• **WHAT IS REQUIRED**
Print, in exact form, the lines below from the one containing "model in terms" through the one containing "The next Section", and omit all others.

Stored data entries
# # #
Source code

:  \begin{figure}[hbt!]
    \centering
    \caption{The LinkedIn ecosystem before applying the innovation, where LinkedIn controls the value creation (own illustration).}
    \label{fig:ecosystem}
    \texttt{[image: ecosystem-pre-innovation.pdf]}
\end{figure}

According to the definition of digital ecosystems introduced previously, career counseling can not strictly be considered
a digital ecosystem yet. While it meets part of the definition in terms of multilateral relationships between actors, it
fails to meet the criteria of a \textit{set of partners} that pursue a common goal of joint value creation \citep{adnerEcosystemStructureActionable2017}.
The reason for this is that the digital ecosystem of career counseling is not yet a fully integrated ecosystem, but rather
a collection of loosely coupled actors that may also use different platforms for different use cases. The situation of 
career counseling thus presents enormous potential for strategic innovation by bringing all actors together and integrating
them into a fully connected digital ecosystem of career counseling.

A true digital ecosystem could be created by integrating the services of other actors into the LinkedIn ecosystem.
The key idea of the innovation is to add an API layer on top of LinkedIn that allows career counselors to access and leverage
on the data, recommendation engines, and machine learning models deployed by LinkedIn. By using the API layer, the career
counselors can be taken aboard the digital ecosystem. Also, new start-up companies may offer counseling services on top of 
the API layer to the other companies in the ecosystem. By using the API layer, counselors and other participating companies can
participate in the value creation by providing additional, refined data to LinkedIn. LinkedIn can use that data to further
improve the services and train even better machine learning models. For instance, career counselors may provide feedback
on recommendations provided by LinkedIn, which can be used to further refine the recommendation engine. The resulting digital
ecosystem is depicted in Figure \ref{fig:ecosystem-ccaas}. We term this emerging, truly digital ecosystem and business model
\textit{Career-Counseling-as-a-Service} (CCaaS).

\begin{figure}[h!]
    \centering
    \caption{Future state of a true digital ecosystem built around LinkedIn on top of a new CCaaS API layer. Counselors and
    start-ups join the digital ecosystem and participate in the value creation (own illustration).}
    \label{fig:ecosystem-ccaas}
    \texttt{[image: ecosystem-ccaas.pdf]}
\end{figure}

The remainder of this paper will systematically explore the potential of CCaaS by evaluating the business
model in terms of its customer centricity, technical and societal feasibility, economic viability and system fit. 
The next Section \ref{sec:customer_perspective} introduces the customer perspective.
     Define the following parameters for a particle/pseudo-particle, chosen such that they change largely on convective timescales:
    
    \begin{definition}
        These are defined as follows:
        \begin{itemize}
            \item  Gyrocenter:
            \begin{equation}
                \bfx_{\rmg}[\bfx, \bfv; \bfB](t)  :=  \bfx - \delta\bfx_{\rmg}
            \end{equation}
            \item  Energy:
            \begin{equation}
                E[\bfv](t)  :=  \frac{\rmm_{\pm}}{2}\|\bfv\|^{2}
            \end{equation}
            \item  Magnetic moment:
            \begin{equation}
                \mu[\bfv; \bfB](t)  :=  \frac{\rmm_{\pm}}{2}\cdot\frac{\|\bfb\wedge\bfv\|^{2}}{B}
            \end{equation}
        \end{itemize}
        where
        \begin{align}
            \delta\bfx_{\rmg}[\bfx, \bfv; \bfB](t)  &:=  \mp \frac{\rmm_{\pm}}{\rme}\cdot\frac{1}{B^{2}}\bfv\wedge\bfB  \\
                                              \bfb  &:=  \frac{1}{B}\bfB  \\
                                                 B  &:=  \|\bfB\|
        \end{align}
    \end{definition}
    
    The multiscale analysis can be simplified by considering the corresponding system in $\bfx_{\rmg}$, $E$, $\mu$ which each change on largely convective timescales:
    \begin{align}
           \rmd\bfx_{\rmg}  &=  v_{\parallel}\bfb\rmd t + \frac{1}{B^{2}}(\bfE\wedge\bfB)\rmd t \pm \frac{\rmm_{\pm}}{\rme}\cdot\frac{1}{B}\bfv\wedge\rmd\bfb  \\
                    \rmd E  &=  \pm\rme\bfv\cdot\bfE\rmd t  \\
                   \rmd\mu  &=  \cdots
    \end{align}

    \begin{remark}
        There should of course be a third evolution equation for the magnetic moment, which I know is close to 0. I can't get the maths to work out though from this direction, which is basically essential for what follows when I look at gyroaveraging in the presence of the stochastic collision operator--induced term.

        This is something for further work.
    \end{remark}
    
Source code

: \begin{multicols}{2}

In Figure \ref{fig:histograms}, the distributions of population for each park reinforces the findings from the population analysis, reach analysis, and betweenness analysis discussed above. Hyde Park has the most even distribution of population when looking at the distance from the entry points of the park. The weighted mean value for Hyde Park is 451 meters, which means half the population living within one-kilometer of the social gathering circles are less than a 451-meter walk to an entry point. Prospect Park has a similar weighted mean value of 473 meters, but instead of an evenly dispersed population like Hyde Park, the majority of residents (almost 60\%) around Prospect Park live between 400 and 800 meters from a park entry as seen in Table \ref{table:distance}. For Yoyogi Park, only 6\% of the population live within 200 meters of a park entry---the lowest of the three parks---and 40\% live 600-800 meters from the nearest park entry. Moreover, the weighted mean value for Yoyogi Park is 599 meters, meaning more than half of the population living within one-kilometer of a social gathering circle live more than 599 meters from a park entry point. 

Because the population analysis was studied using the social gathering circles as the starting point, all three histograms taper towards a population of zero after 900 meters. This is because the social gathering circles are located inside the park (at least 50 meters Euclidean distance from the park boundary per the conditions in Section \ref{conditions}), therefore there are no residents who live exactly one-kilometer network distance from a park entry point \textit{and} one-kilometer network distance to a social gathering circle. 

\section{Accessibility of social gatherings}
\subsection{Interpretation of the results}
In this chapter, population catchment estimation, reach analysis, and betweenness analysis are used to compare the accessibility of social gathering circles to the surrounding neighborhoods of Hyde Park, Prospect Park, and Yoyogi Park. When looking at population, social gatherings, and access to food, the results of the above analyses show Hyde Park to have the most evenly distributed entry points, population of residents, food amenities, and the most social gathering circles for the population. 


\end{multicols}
# # #
• **RESPONSE**
model in terms of its customer centricity, technical and societal feasibility, economic viability and system fit. 
The next Section \ref{sec:customer_perspective} introduces the customer perspective.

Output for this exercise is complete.